MBI-UF selected milestones
- 1970 – Formation of the Department of Neuroscience in the UF College of Medicine (2nd such department in USA).
- 1988 – Formation of ”Brain Institute” task force by UF College of Medicine.
- 1991 – UF College of Medicine and Shands Hospital leaders choose brain sciences as top development initiative following extensive strategic planning exercise.
- 1992 – Initial “Brain Institute” membership approximately 144 faculty from 8 colleges and 33 depts. $18M DoD grant to construct “research, education and training facility” (+ $39M UF match). UF Brain Institute formation approved by State University Board of Regents.
- 1996 – $13.3M DoD/VA award for building “permanent equipment” (+ $2M from investments). Groundbreaking for 210,000 GSF “beyond the-state-of-the-art” building.
- 1997 – $6.3M DoD/VA award for building “permanent equipment”.
- 1998 – Opening and dedication of $60M building (+ $2.5M in corporate equipment gifts).
- 2000 – $15M gift from E.F. & W.L. McKnight Brain Research Foundation (+ $15M State match). MBI-UF membership over 300 faculty from 10 colleges and 51 depts.
- 2004 – Dr. William Luttge retires from the University of Florida, and as Executive Director of the McKnight Brain Institute. Dr. Douglas K. Anderson becomes Interim Director.

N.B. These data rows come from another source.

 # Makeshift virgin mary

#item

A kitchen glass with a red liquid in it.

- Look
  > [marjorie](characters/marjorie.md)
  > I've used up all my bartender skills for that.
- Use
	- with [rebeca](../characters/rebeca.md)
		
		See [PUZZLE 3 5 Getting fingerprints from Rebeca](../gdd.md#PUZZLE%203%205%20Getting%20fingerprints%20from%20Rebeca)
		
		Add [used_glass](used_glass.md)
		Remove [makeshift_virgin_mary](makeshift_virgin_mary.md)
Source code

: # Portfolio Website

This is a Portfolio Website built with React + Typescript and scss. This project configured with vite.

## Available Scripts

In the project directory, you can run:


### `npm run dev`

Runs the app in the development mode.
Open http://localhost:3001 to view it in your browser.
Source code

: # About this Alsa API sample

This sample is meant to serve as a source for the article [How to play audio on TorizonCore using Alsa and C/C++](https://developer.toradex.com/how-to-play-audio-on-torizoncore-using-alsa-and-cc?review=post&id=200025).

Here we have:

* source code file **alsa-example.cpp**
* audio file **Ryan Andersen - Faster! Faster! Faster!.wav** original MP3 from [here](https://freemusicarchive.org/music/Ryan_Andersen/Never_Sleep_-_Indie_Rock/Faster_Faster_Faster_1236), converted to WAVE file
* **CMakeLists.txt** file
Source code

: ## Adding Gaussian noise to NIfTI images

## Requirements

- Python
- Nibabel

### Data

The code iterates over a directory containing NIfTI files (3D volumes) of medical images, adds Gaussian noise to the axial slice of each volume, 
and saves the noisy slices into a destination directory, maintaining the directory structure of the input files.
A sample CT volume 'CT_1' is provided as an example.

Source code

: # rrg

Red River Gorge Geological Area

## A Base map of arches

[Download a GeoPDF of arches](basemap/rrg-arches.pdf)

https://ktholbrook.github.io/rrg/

- 2004 – After an exhaustive national search, Dr. Dennis Steindler, Professor of Neuroscience at the University of Florida McKnight Brain Institute, is appointed Executive Director. Dr. Steindler appoints Dr. Harry Nick as the permanent Senior Associate Director of the Institute.
- 2005 – Six platform programmatic research initiatives are established to bring together scientists and clinical investigators working in age-related cognitive decline; brain cancer; central nervous system injury; chronic neurological diseases; development, regeneration and rehabilitation; and, mental health, neurobehavioral sciences, and addiction.

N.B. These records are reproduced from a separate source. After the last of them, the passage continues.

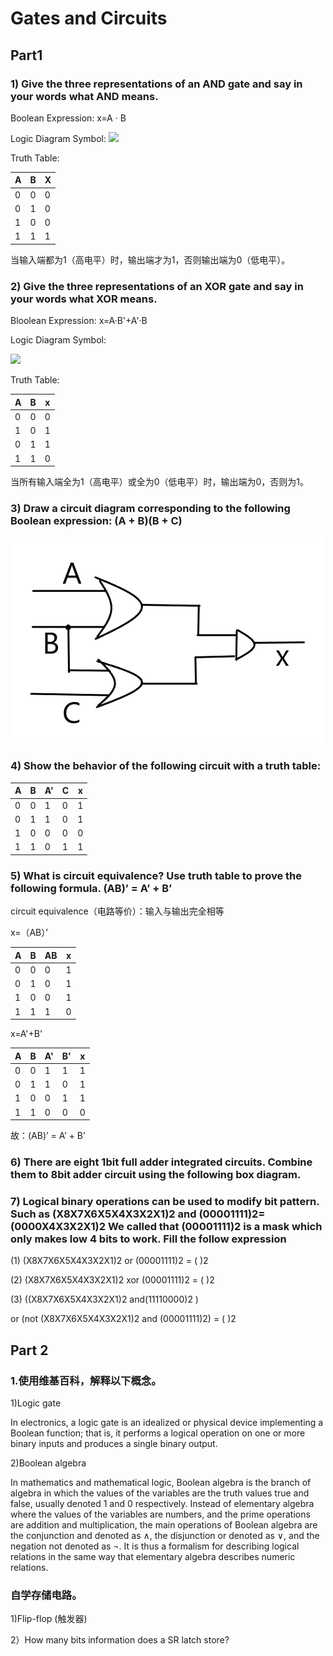 # Gates and Circuits

## Part1

### 1) Give the three representations of an AND gate and say in your words what AND means. 

Boolean Expression:   x=A · B

Logic Diagram Symbol:
![](https://upload.wikimedia.org/wikipedia/commons/thumb/6/64/AND_ANSI.svg/150px-AND_ANSI.svg.png)

Truth Table:

A |B |X |
-| -| -|
0 |0|0|
0| 1|0
1|0|0
1|1|1

当输入端都为1（高电平）时，输出端才为1，否则输出端为0（低电平）。

### 2) Give the three representations of an XOR gate and say in your words what XOR means. 

Bloolean Expression:  x=A·B'+A'·B


Logic Diagram Symbol:

![](https://upload.wikimedia.org/wikipedia/commons/thumb/0/01/XOR_ANSI.svg/150px-XOR_ANSI.svg.png)

Truth Table:

A|B|x|
-|-|-|
0|0|0
1|0|1
0|1|1
1|1|0

当所有输入端全为1（高电平）或全为0（低电平）时，输出端为0，否则为1。

### 3) Draw a circuit diagram corresponding to the following Boolean expression: (A + B)(B + C) 

![](电路.png)

### 4) Show the behavior of the following circuit with a truth table:

A|B|A'|C|x
-|-|-|-|-|
0|0|1|0|1
0|1|1|0|1
1|0|0|0|0
1|1|0|1|1

### 5) What is circuit equivalence? Use truth table to prove the following formula. (AB)’ = A’ + B’

circuit equivalence（电路等价）：输入与输出完全相等

x=（AB）’

A|B|AB|x
-|-|-|-|
0|0|0|1 
0|1|0|1
1|0|0|1
1|1|1|0

x=A'+B'

A|B|A'|B'|x
-|-|-|-|-|
0|0|1|1|1
0|1|1|0|1
1|0|0|1|1
1|1|0|0|0

故：(AB)’ = A’ + B’

### 6) There are eight 1bit full adder integrated circuits. Combine them to 8bit adder circuit using the following box diagram.




### 7) Logical binary operations can be used to modify bit pattern. Such as (X8X7X6X5X4X3X2X1)2 and (00001111)2= (0000X4X3X2X1)2 We called that (00001111)2 is a mask which only makes low 4 bits to work. Fill the follow expression

(1)  (X8X7X6X5X4X3X2X1)2 or (00001111)2 = (           )2 

(2)  (X8X7X6X5X4X3X2X1)2 xor (00001111)2 = (           )2 

(3)  ((X8X7X6X5X4X3X2X1)2 and(11110000)2 ) 

or  (not (X8X7X6X5X4X3X2X1)2 and (00001111)2)  =  (           )2


## Part 2

### 1.使用维基百科，解释以下概念。 

1)Logic gate 

In electronics, a logic gate is an idealized or physical device implementing a Boolean function; that is, it performs a logical operation on one or more binary inputs and produces a single binary output. 

2)Boolean algebra

In mathematics and mathematical logic, Boolean algebra is the branch of algebra in which the values of the variables are the truth values true and false, usually denoted 1 and 0 respectively. Instead of elementary algebra where the values of the variables are numbers, and the prime operations are addition and multiplication, the main operations of Boolean algebra are the conjunction and denoted as ∧, the disjunction or denoted as ∨, and the negation not denoted as ¬. It is thus a formalism for describing logical relations in the same way that elementary algebra describes numeric relations.

### 自学存储电路。

1)Flip-flop (触发器)

2）How many bits information does a SR latch store?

- 2005-2007 – Renovations are undertaken in the institute to generate new research space for new faculty recruited to working groups in cancer stem cell research, movement disorders, and stroke.
- 2006 – The Florida Center for Brain Tumor Research was brought to the MBI from a legislative mandate.
- 2007 – The Regeneration Project, including work being done in the MBI within the Program in Stem Cell Biology and Regenerative Medicine, is announced with the goal of assembling investigators from around the world interested in advancing the understanding of brain and other organ regeneration.
- 2010 – Dr. Tetsuo Ashizawa, M.D., FAAN, chairman and Melvin Greer professor of the Department of Neurology, is appointed Executive Director of the McKnight Brain Institute after Dr. Steindler steps down to pursue research. Serving alongside Dr. Ashizawa is a steering committee that includes William A. Friedman, M.D., Chair, Department of Neurological Surgery; Mark S. Gold, M.D., Chair, Department of Psychiatry; Lucia Notterpek, Ph.D., Chair, Department of Neuroscience; Marco Pahor, M.D., Chair/Director, Department of Aging/Geriatric Research; Thomas Foster, Ph.D., Professor and McKnight Research Chair for ARML; and Todd E. Golde, M.D., Ph.D., Director, CTRND.